How did it transpire that the planned ‘adjustment’ in the upcoming budget jumped from the €3 billion announced last year to the €6 billion announced last week?
I think we can attribute the increase to three factors.
- Reduction in the level of nominal GDP (partly as a result of the increased fiscal contraction).
- Continued deterioration of the public finances.
- Reduction of the planned General Government Balance as a percentage of GDP from 10% to 9.3%.
We can look at these in more detail to see the size of these effects.
1. Reduced nominal GDP (€1 billion)
Last December the DoF forecast the nominal GDP in 2011 would be €169.9 billion. Ten months later this forecast is down to €161.2. With the original forecast this would have allowed a GGB of €17 billion to meet the then published target of 10%. Sticking with this target and the revised GDP figures would allow a GGB of €16.1 billion. This means a reduction in the planned deficit of close to €1 billion.
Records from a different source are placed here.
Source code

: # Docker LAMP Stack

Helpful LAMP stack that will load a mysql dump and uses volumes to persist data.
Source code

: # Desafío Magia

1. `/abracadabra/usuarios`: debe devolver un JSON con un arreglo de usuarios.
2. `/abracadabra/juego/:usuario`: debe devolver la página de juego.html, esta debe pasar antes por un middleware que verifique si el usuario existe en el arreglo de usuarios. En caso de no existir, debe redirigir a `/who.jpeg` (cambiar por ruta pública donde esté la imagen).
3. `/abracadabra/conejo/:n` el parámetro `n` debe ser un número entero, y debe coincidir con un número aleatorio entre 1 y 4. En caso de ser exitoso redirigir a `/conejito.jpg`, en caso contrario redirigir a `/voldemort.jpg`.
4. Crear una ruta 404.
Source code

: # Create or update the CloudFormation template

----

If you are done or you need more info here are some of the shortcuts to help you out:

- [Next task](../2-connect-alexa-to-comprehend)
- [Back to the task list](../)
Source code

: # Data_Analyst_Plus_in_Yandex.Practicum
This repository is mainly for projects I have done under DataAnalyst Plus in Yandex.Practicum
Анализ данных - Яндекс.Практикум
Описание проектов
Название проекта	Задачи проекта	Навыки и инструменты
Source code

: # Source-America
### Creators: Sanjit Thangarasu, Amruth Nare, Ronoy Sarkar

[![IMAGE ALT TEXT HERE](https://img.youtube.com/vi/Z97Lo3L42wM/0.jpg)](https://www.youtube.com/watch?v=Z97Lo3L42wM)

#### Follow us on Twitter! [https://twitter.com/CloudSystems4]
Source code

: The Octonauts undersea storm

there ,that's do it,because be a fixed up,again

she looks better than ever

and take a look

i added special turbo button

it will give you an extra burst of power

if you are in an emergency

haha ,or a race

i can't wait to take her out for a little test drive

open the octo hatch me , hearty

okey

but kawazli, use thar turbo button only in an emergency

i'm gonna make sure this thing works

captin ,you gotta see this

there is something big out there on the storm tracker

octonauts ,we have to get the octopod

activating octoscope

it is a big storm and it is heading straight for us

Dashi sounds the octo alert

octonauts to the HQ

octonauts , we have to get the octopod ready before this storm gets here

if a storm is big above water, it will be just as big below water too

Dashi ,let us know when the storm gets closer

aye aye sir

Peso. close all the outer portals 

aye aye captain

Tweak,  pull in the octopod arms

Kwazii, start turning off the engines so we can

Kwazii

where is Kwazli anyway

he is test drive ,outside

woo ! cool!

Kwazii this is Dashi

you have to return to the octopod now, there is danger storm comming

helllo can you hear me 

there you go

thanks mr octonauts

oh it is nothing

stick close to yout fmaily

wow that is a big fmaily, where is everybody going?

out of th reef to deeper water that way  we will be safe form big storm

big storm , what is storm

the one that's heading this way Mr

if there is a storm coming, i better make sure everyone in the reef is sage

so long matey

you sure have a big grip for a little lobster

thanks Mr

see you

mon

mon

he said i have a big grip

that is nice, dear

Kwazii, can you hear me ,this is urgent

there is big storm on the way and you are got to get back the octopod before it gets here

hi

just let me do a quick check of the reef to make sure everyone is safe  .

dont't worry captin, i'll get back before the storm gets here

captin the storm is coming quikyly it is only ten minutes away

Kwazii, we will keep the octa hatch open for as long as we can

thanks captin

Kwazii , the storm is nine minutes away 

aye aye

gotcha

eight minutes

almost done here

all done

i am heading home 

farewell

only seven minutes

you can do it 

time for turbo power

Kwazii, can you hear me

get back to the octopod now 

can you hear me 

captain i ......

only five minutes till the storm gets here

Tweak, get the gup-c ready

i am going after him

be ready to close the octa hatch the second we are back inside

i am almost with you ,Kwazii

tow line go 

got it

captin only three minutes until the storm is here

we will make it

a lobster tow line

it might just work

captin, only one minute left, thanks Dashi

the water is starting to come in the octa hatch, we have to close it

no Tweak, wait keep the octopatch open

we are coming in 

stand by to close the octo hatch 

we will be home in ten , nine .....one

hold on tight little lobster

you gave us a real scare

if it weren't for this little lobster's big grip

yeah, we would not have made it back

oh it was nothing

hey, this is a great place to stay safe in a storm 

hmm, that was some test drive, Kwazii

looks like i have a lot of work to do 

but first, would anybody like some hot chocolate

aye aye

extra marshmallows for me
Some of this reduction is due to revisions of GDP figures by the CSO. For example when first published the 2009 GDP figures were €163.5 billion. Following the methodological revision the revised figure for 2009 GDP is €159.6 billion. (See the 2009 figure given in Table 2 of the National Accounts releases linked above.) The CSO revisions have increased the adjustment by about €0.4 billion!
The remainder of the €1 billion adjustment here is due to reduced inflation expectations (depressing nominal GDP) and the growth effects of the increased budgetary adjustment. The greater the adjustment, the greater the drag on GDP, the greater the adjustment must be to meet a stated target. Quite the vicious circle.
The sum of these effects is an additional €1 billion adjustment to meet the 10% target.
2. Continued deterioration of the public finances (€1 billion)
Back in December with the €3 billion adjustment the DoF forecast a current budget deficit of €13.8 billion for 2011 and a capital budget deficit of €4.2 billion. The latest forecasts are that the €3 billion adjustment would give rise to an current budget deficit of €14.25 and a capital budget deficit (excluding the interest on the so-called promissory notes) of €4.9 billion. Combined this give an Exchequer deficit of just over €1 billion more.
The deterioration in the current budget deficit is because of a forecast drop in current revenue (€33.9 billion to €33.5 billion). In the capital budget there is an increase in non-voted expenditure (€0.8 billion to €1.1 billion) likely due to increased interest payments on our growing national debt.
3. Reduction in planned GGB to 9.3% of GDP (€1 billion)
The “four-year plan” to reach the 3% GGB target by 2014 outlined back in December, stated that the target for 2011 was to get the GGB down to 10% of GDP.
It we stuck to the 10% target it would allow a GGB of €16.1 billion. Changing the target to 9.3% means the allowable (in the sense of the target) GGB can be of the order of €15 billion. Moving the goalposts sees another €1 billion added to the planned adjustment.
So there it is. Each of these three factors contribute €1 billion to the adjustment. €1 billion because the nominal GDP forecast has been revised downwards. €1 billion because the ailing public finances are showing further deterioration. €1 billion because we decided the above wasn’t enough pain, and we want to show the EU/bond markets/IMF/Greeks how tough we really are by cutting another billion just for the hell of it.
And all this to reduce the GGB from 10% to 9.3%. Seems like an awful lot of effort just to move a number by 0.7 percentage points. And of course this is only because we have “delayed” the interest to paid on the promissory notes used as part of the bank bailouts.